When the petition is filed, it will be a few months before your hearing. Some adoptive stepparents are free to sit back and wait until then; others need to jump more legal hoops to establish that they are “fit” to be parents. In these situations, stepparents must pass the home study and the waiting period.

Are You Fit?

Okay, you're physically fit. You can bench press 250 lbs. and run three miles without becoming winded, but does that make you legally fit to be a parent? In most adoptions, being declared “fit,” which includes a home study and waiting periods, are part of the standard process.

Most stepparent adoptions skip this “fitness” step. I repeat: Most people will not need to be declared “fit” as parents. In some cases, especially in the case of second-parent adoptions or if your adoption is being contested, you will need to be declared a fit parent, and go through the home study process. I'm including the information here just in case.

The Home Study

The need for a home study is determined by the situation, your state, and who lives in your household. Home studies and waiting periods are often waived if the adoption is uncontested and if it's just you, your partner (the bioparent), and the child at home.

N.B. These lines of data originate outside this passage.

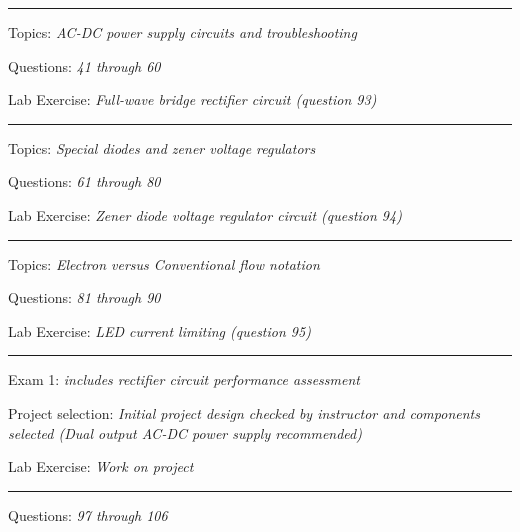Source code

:


\vskip 10pt
\hrule \vskip 5pt
\noindent
{}

\hskip 10pt Topics: {\it AC-DC power supply circuits and troubleshooting}
 
\hskip 10pt Questions: {\it 41 through 60}
 
\hskip 10pt Lab Exercise: {\it Full-wave bridge rectifier circuit (question 93)}
 

\vskip 10pt
\hrule \vskip 5pt
\noindent
{}

\hskip 10pt Topics: {\it Special diodes and zener voltage regulators}
 
\hskip 10pt Questions: {\it 61 through 80}
 
\hskip 10pt Lab Exercise: {\it Zener diode voltage regulator circuit (question 94)}
 
\vskip 10pt
\hrule \vskip 5pt
\noindent
{}

\hskip 10pt Topics: {\it Electron versus Conventional flow notation}
 
\hskip 10pt Questions: {\it 81 through 90}
 
\hskip 10pt Lab Exercise: {\it LED current limiting (question 95)}
 
\vskip 10pt
\hrule \vskip 5pt
\noindent
{}

\hskip 10pt Exam 1: {\it includes rectifier circuit performance assessment}
 
\hskip 10pt Project selection: {\it Initial project design checked by instructor and components selected (Dual output AC-DC power supply  recommended)}
  
\hskip 10pt Lab Exercise: {\it Work on project}

\vskip 10pt
\hrule \vskip 5pt
\noindent
{}

\hskip 10pt Questions: {\it 97 through 106}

The home study is an investigation of your home life to verify that you are fit to raise a child. It's conducted by a state agency or licensed social worker. If you are required to prove your fitness, the agency worker or social worker will tour your home and will ask you questions. She'll then prepare a short report for the court, to be reviewed with your petition, name change request, and so on. (Some states don't require the home study to be submitted to the court; then it's up to the agency or social worker to determine your fitness.)

What will they look at?

  • They'll try to determine if your partnership is stable.
  • They'll look into your health record, both physical and mental.
  • They'll look at the money: how much you have and, more importantly, whether your financial situation is stable. (No, you don't have to be rich; they just want the situation to be adequate and safe.)
  • They'll check out your lifestyle (and they'll prefer that it be moderate).
  • They'll look at how many other kids you have, and where everybody sleeps.
  • They'll check out your career obligations.
  • They'll check whether you have a criminal record.

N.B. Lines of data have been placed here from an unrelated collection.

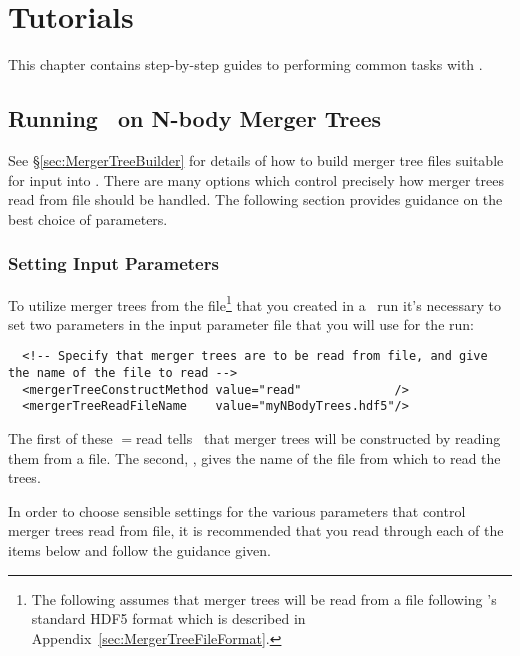 \chapter{Tutorials}

This chapter contains step-by-step guides to performing common tasks with \glc.

\section{Running \glc\ on N-body Merger Trees}\label{sec:nBodyRun}

See \S\ref{sec:MergerTreeBuilder} for details of how to build merger tree files suitable for input into \glc. There are many options which control precisely how merger trees read from file should be handled. The following section provides guidance on the best choice of parameters.

\subsection{Setting Input Parameters}

To utilize merger trees from the file\footnote{The following assumes that merger trees will be read from a file following \protect\glc's standard HDF5 format which is described in Appendix~\protect\ref{sec:MergerTreeFileFormat}.} that you created in a \glc\ run it's necessary to set two parameters in the input parameter file that you will use for the run:
\begin{verbatim}
  <!-- Specify that merger trees are to be read from file, and give the name of the file to read -->
  <mergerTreeConstructMethod value="read"             />
  <mergerTreeReadFileName    value="myNBodyTrees.hdf5"/>
\end{verbatim}
The first of these {\normalfont \ttfamily [mergerTreeConstructMethod]}$=${\normalfont \ttfamily read} tells \glc\ that merger trees will be constructed by reading them from a file. The second, {\normalfont \ttfamily [mergerTreeReadFileName]}, gives the name of the file from which to read the trees.

In order to choose sensible settings for the various parameters that control merger trees read from file, it is recommended that you read through each of the items below and follow the guidance given.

Sounds awful, doesn't it? Relax! Besides the fact that your life is under scrutiny, the home study is not so bad. It's not an adversarial situation. The social worker is interested in creating, not foiling, adoptions, and the report written should reflect all the wonderful strengths you bring to the child's life.

I Kid You Not!

Here's more about Cinderella's evil stepmom: Cinderella's dad dies, leaving Cinderella an orphan. Her stepmom did not adopt her but kept her on out of pity—and the need for a good housemaid. (It's so hard to get good help these days!) On the other hand, was there stepparent adoption back then?

The Waiting Period

This is a waiting period between the home study and the adoption hearing. In non-stepparent adoptions, the child begins to live with the adoptive parents, and visits are conducted by the adoption agency or by the state. In stepparent adoptions, this period is often waived.

The Adoption Hearing

The adoption hearing is sometimes perfunctory and sometimes waived for stepparent adoptions. In this step, the judge reviews the adoption petition, the home study report, and the name change petition and then signs the papers. You'll get your Final Decree of Adoption, and the child's name will be changed (if that's what you requested). You are now legally the parent! Pop the champagne for you and the sparkling apple juice for your child! (Careful, don't spill them on the newly minted birth certificate.)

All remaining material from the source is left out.